Not that I’m complaining, but some people (my wife included) are a little jaded that it wasn’t “harder” for me to quit, considering that they have tried and failed multiple times. And I don’t have superhuman willpower (as my waistline will attest :p)

I can somewhat relate to this.

I was a 2-3 pack a day smoker for several years before I decided to quit. I substituted chew for cigarettes, and did that instead for a little over a year. The intention was to eventually wean myself off that as well, and be nicotine free.

One morning on I realized I needed to pick up a can on the way to work. As I approached the store, I realized I just really didn’t want to any more.
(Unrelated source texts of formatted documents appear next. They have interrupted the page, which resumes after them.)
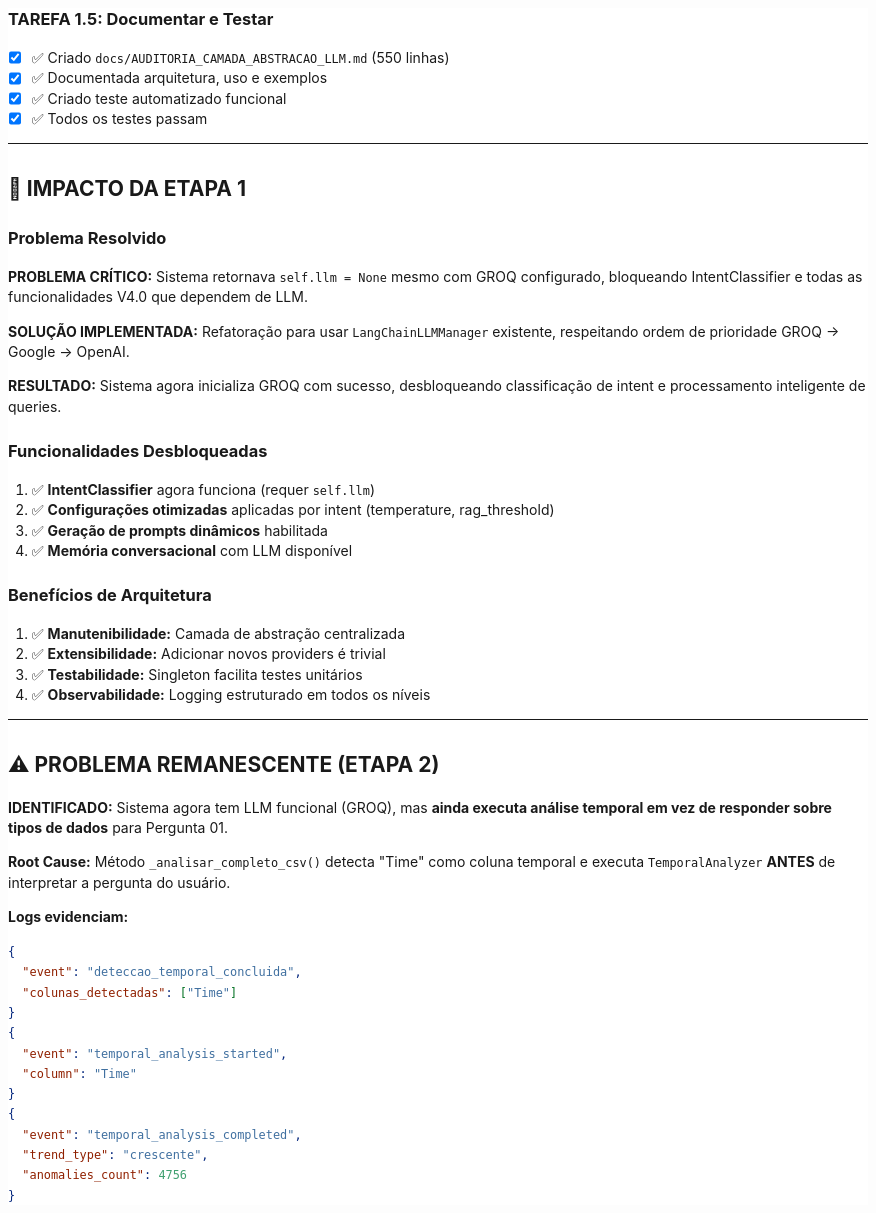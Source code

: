 ### TAREFA 1.5: Documentar e Testar

- [x] ✅ Criado `docs/AUDITORIA_CAMADA_ABSTRACAO_LLM.md` (550 linhas)
- [x] ✅ Documentada arquitetura, uso e exemplos
- [x] ✅ Criado teste automatizado funcional
- [x] ✅ Todos os testes passam

---

## 🚀 IMPACTO DA ETAPA 1

### Problema Resolvido

**PROBLEMA CRÍTICO:** Sistema retornava `self.llm = None` mesmo com GROQ configurado, bloqueando IntentClassifier e todas as funcionalidades V4.0 que dependem de LLM.

**SOLUÇÃO IMPLEMENTADA:** Refatoração para usar `LangChainLLMManager` existente, respeitando ordem de prioridade GROQ → Google → OpenAI.

**RESULTADO:** Sistema agora inicializa GROQ com sucesso, desbloqueando classificação de intent e processamento inteligente de queries.

### Funcionalidades Desbloqueadas

1. ✅ **IntentClassifier** agora funciona (requer `self.llm`)
2. ✅ **Configurações otimizadas** aplicadas por intent (temperature, rag_threshold)
3. ✅ **Geração de prompts dinâmicos** habilitada
4. ✅ **Memória conversacional** com LLM disponível

### Benefícios de Arquitetura

1. ✅ **Manutenibilidade:** Camada de abstração centralizada
2. ✅ **Extensibilidade:** Adicionar novos providers é trivial
3. ✅ **Testabilidade:** Singleton facilita testes unitários
4. ✅ **Observabilidade:** Logging estruturado em todos os níveis

---

## ⚠️ PROBLEMA REMANESCENTE (ETAPA 2)

**IDENTIFICADO:** Sistema agora tem LLM funcional (GROQ), mas **ainda executa análise temporal em vez de responder sobre tipos de dados** para Pergunta 01.

**Root Cause:** Método `_analisar_completo_csv()` detecta "Time" como coluna temporal e executa `TemporalAnalyzer` **ANTES** de interpretar a pergunta do usuário.

**Logs evidenciam:**
```json
{
  "event": "deteccao_temporal_concluida",
  "colunas_detectadas": ["Time"]
}
{
  "event": "temporal_analysis_started",
  "column": "Time"
}
{
  "event": "temporal_analysis_completed",
  "trend_type": "crescente",
  "anomalies_count": 4756
}
```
I had tried to quit before and suffered from the shitty withdrawal, unsuccessfully. That time, though…no withdrawal. Absolutely none, and went form a can a day to nothing.

Similarly, towards the end of my divorce process this summer, I realized I was drinking quite a bit more that I should. It was a realization that crept up on me in increments, and several times I thought I should probably quit, but didn’t because of what were probably addiction cravings. Then one day in August I just didn’t buy any more beer.

Can’t explain it…going from having every sign of craving and addiction to going cold turkey and having absolutely none…but it apparently happens.

To explain so a person who never had such an experience, what it feels like to not being able to have a cigarette when you are addicted to them, I would (like another poster above) compare it to thirst. You are very thirsty but you cannot have a glass of water. As time pass (minutes, hours), you can’t think of anything but having a glass of water, eventually it drives you insane, you really need a glass of water – but then again, you cannot have it, even though you could have it right now if you decided too. When you give in to the addiction, it is sooo good. That’s exactly what you needed. It tastes good and you feel good.
Repeat.

However, addiction to nicotine (or I guess anything else) is very individual, but the thirst simile is good enough to make a none addict understand the struggle I think.

(I’m not addicted to cigarettes anymore.)

I like this. If a non nicotine addict wanted to see what addiction was like wait until you are a little bit thirsty and want a drink of water, then wait 3 or 4 hours before you give in and get some water. Odds are after a few seconds the initial craving will go away but will come back periodically and tickle you eventually making you really uncomfortable.

The emptiness simile that **tdn **gave at the top of the thread is apt as well.

That’s exactly what cravings are like, except that regular smokers have a lot more triggers than just drinking - driving in the car, drinking your morning cup of joe, taking a break at work, etc.

I recommend having a couple stiff drinks and seeing how long you can go without a cigarette. You will most likely feel the same emptiness and distraction that a lot of regular smokers feel when they can’t have one.